Some NSAIDs are only available with a prescription, such as Celebrex, Naprosyn, and Daypro. 

These drugs are extremely effective in relieving swelling and pain and are a go-to method for helping patients in distress.

Long-term use of NSAIDs can lead to other problems, particularly in the gastrointestinal area, so weaning off gradually as you progress is a good idea.

5. Ice and Heat 

Applying ice or heat to sore muscles is an easy way to ease your pain and swelling without drugs. Ice will dull your pain and reduce swelling by lessening blood flow to the injured area.
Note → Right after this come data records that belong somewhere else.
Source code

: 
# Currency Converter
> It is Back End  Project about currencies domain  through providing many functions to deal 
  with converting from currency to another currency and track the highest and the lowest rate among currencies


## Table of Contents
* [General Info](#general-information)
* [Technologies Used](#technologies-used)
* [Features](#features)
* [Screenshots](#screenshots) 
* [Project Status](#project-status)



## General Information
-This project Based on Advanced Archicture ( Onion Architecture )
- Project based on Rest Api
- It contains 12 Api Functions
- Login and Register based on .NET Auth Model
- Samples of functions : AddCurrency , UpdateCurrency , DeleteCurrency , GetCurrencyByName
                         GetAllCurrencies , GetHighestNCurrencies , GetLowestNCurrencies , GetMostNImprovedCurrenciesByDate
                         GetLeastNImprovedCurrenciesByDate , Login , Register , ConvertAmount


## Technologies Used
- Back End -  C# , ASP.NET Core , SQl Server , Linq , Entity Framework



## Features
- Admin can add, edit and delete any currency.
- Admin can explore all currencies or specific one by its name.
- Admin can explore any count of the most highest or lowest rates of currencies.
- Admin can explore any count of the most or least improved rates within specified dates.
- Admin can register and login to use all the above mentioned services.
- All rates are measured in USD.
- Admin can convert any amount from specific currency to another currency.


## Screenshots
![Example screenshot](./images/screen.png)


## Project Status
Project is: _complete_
Applying heat will help muscles relax and unwind, and increase blood flow to the injured area.

If you have a condition such as diabetes, multiple sclerosis, or vascular disease, you should NOT use heat therapy. People with poor circulation or sensory disorders should stay away from cold therapy.

You can alternate heat and ice as well, but be sure to stop if either of these treatments causes more pain.

6. Chiropractic 

Chiropractic therapy is a hands-on therapy that focuses on spinal manipulation. The chiropractor uses controlled force to joints of the spine that have become restricted in their movement. The theory behind chiropractic care is if the spine is in proper alignment, the body can heal itself without a lot of medication or surgery. 

Chiropractic doctors also perform soft-tissue therapies and can prescribe corrective exercises. Some even specialize in nutrition and exercise physiology.

7. Therapeutic Massage

While there’s no doubt a massage will relax you, a therapeutic massage or a deep tissue massage will release tension in muscles, and your facia, or connective muscle tissue.

A type of therapeutic massage called myofascial release, in which the therapist manipulates in and around areas of tension, paying special attention to “trigger points” that can become hard and knotted.

A therapeutic massage requires the therapist to use a more intense touch, which might be a little painful at first but will yield more freedom of movement, and thus, less pain later. 

8. Acupuncture, Dry Needling, Acupressure

The use of needles to stimulate energy flow is a practice that goes as far back as 16th century China. It was believed that imbalance in the body’s energy field caused disease and injury.  In acupuncture, disposable, stainless steel needles are placed in the body’s 14 major meridians, or energy-carrying channels, to correct these imbalances. 

Acupuncture attacks chronic pain by helping to increase endorphins. The placement of the needles is near nerves, which, when stimulated, sends messages to the nervous system, causing endorphins to be released. Endorphins block messages of pain from being sent to the brain.

Dry needling has only recently become popular as a therapeutic method. Again, needles are used in the skin, but this time they are put into trigger points or muscles that are knotted up. The needles are believed to loosen up those hard muscles and reduce pain.

Acupressure is acupuncture without the needles. The therapist uses pressure on meridians rather than needles for tension release and pain relief. 

9. Relaxation Techniques

Your stress hormone, called cortisol, is a major factor in causing illness or injury.  Chronic stress in life raises cortisol levels, but learning to relax will lower them.

Meditation, biofeedback, and other mind-body techniques help you refine how you perceive pain, making some pain easier to handle and overcome.

Handling Musculoskeletal Pain

Musculoskeletal pain is not fun, but it is a common problem.

If your pain is unbearable or has lasted many days, a call to the doctor is in order. Depending on your diagnosis, you and your doctor can create a recovery and pain management plan that will help you heal. At-home remedies such as ice/heat, exercise, and NSAIDs can help you heal on your own.